At the suggestion of his father, Jerry performed legal research in the Yale Law Library for Stephen Reinhardt, a Los Angeles attorney who had recently brought a legal action against Pierre Salinger, formerly President John Kennedy's and then Lyndon Johnson's press secretary. Salinger, a former reporter for the San Francisco Chronicle before he went to Washington, had been appointed to the U.S. Senate to fill the unexpired term of Democrat Engle, who had died of brain cancer. He then filed to run for a full six-year term. Even though Pat Brown had appointed Salinger to the Senate, Brown and Reinhardt opposed Salinger's candidacy and sought to derail it on the grounds that Salinger was not a legal resident of California. Salinger won the case, even with Jerry doing opposition legal research, defeated Alan Cranston in the Democratic primary, and went on to be defeated in 1964's general election by former MGM song-and-dance man George Murphy.
During his time at Yale, Jerry formed two other friendships-with former Louisiana seminarian Don Burns, a brilliant student who later became a member of his cabinet, and with also-brilliant Tony Kline, who became Jerry's legal adviser and a state appeals court judge.
Jerry did not go to Fort Lauderdale to frolic with girls in bikinis during Yale's spring break. Instead, he went to Mississippi to observe the struggles of those attempting to win civil rights for African Americans. He arrived in Jackson, talked with civil rights organizers, and dropped in unannounced to chat with Ross Barnett, the segregationist governor. Barnett, an unlikely friend of the senior Brown from governors' conferences, phoned Pat to tell him that Jerry was running around with the wrong sort of people. A few days later, Jerry returned to New Haven. "It got really heavy," Jerry told his father. "I was really nervous so I got out of there."
Jerry graduated from Yale in 1964, returned to California, and clerked for Matthew Tobriner, then a justice of the state Supreme Court who had been appointed to that court in 1962 by Pat. (Jerry breezed into the clerkship after getting his law degree but before passing the bar examination; he was, after all, the son of the governor.) Jerry confidently took the California bar exam, and flunked it. In Jerry's defense, the three-day California bar examination is generally regarded as one of the most difficult in the nation. Determined to pass the next time around, Brown hunkered down in the 1877-vintage, three-story, white Victorian governor's mansion in downtown Sacramento and studied. He passed on his second try, after taking a three-month refresher course at McGeorge School of Law in Sacramento.

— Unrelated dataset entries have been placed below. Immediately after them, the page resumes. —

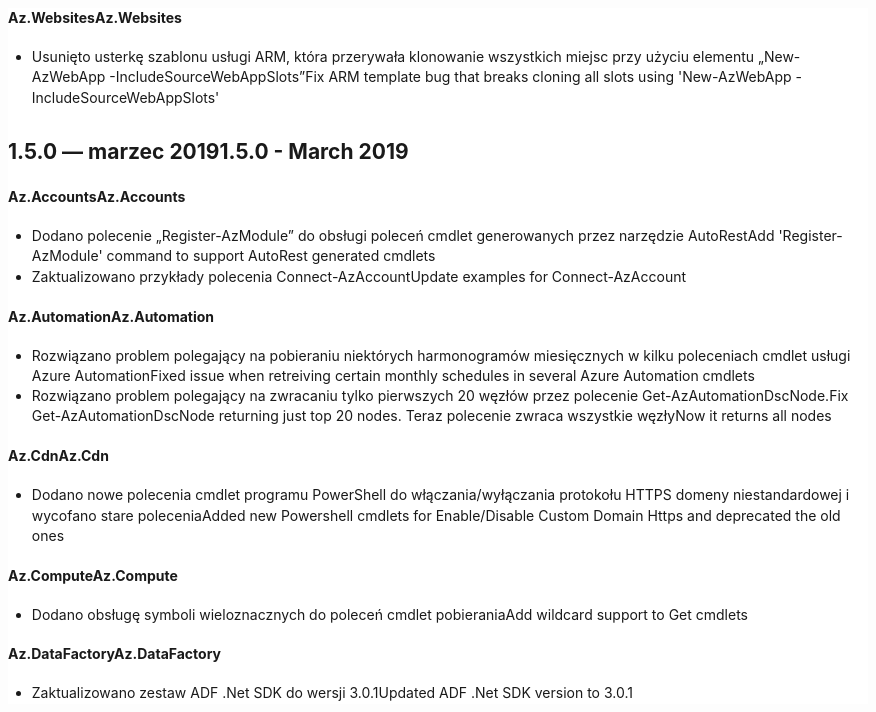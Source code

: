 #### <a name="azwebsites"></a><span data-ttu-id="aef7a-354">Az.Websites</span><span class="sxs-lookup"><span data-stu-id="aef7a-354">Az.Websites</span></span>
* <span data-ttu-id="aef7a-355">Usunięto usterkę szablonu usługi ARM, która przerywała klonowanie wszystkich miejsc przy użyciu elementu „New-AzWebApp -IncludeSourceWebAppSlots”</span><span class="sxs-lookup"><span data-stu-id="aef7a-355">Fix ARM template bug that breaks cloning all slots using 'New-AzWebApp -IncludeSourceWebAppSlots'</span></span> 

## <a name="150---march-2019"></a><span data-ttu-id="aef7a-356">1.5.0 — marzec 2019</span><span class="sxs-lookup"><span data-stu-id="aef7a-356">1.5.0 - March 2019</span></span>
#### <a name="azaccounts"></a><span data-ttu-id="aef7a-357">Az.Accounts</span><span class="sxs-lookup"><span data-stu-id="aef7a-357">Az.Accounts</span></span>
* <span data-ttu-id="aef7a-358">Dodano polecenie „Register-AzModule” do obsługi poleceń cmdlet generowanych przez narzędzie AutoRest</span><span class="sxs-lookup"><span data-stu-id="aef7a-358">Add 'Register-AzModule' command to support AutoRest generated cmdlets</span></span>
* <span data-ttu-id="aef7a-359">Zaktualizowano przykłady polecenia Connect-AzAccount</span><span class="sxs-lookup"><span data-stu-id="aef7a-359">Update examples for Connect-AzAccount</span></span>

#### <a name="azautomation"></a><span data-ttu-id="aef7a-360">Az.Automation</span><span class="sxs-lookup"><span data-stu-id="aef7a-360">Az.Automation</span></span>
* <span data-ttu-id="aef7a-361">Rozwiązano problem polegający na pobieraniu niektórych harmonogramów miesięcznych w kilku poleceniach cmdlet usługi Azure Automation</span><span class="sxs-lookup"><span data-stu-id="aef7a-361">Fixed issue when retreiving certain monthly schedules in several Azure Automation cmdlets</span></span>
* <span data-ttu-id="aef7a-362">Rozwiązano problem polegający na zwracaniu tylko pierwszych 20 węzłów przez polecenie Get-AzAutomationDscNode.</span><span class="sxs-lookup"><span data-stu-id="aef7a-362">Fix Get-AzAutomationDscNode returning just top 20 nodes.</span></span> <span data-ttu-id="aef7a-363">Teraz polecenie zwraca wszystkie węzły</span><span class="sxs-lookup"><span data-stu-id="aef7a-363">Now it returns all nodes</span></span>

#### <a name="azcdn"></a><span data-ttu-id="aef7a-364">Az.Cdn</span><span class="sxs-lookup"><span data-stu-id="aef7a-364">Az.Cdn</span></span>
* <span data-ttu-id="aef7a-365">Dodano nowe polecenia cmdlet programu PowerShell do włączania/wyłączania protokołu HTTPS domeny niestandardowej i wycofano stare polecenia</span><span class="sxs-lookup"><span data-stu-id="aef7a-365">Added new Powershell cmdlets for Enable/Disable Custom Domain Https and deprecated the old ones</span></span>

#### <a name="azcompute"></a><span data-ttu-id="aef7a-366">Az.Compute</span><span class="sxs-lookup"><span data-stu-id="aef7a-366">Az.Compute</span></span>
* <span data-ttu-id="aef7a-367">Dodano obsługę symboli wieloznacznych do poleceń cmdlet pobierania</span><span class="sxs-lookup"><span data-stu-id="aef7a-367">Add wildcard support to Get cmdlets</span></span>

#### <a name="azdatafactory"></a><span data-ttu-id="aef7a-368">Az.DataFactory</span><span class="sxs-lookup"><span data-stu-id="aef7a-368">Az.DataFactory</span></span>
* <span data-ttu-id="aef7a-369">Zaktualizowano zestaw ADF .Net SDK do wersji 3.0.1</span><span class="sxs-lookup"><span data-stu-id="aef7a-369">Updated ADF .Net SDK version to 3.0.1</span></span>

Whether he was influenced by Yale, his rebellion against the severity of Sacred Heart, a resurgence of interest in secular intellectual pursuits, or, as is most likely, a combination of those factors, Jerry Brown after graduating from law school pointed his life in a direction that was new in locale but familiar in background-politics. The idealism remained, but gone was any desire for an official attachment to the Catholic Church. He decided to strike out afresh in a new political arena. He went to work at $640 a month for Tuttle Taylor, one of the more prestigious law firms in Los Angeles, located in the former 20th Century-Fox studio lot remade into the sleek Century City office area.
Tuttle Taylor was a firm that emphasized collegiality, relatively low billable hours, schedule flexibility, and high academic achievement among the attorneys it very selectively hired. The combination was ideal for a young man ready to explore options. But before taking the Tuttle Taylor job, the ever-restless, ever-inquiring Jerry Brown embarked on a six-month study tour of Latin America, which saw him stopping in Mexico City, Honduras, Costa Rica, Guatemala, Venezuela, Colombia, Brazil, and Uruguay.
In 1969, not long after beginning the private practice of law at Tuttle Taylor in vote-rich Los Angeles, former Jesuit seminarian Jerry Brown entered what was to be his lifelong occupation-elective politics.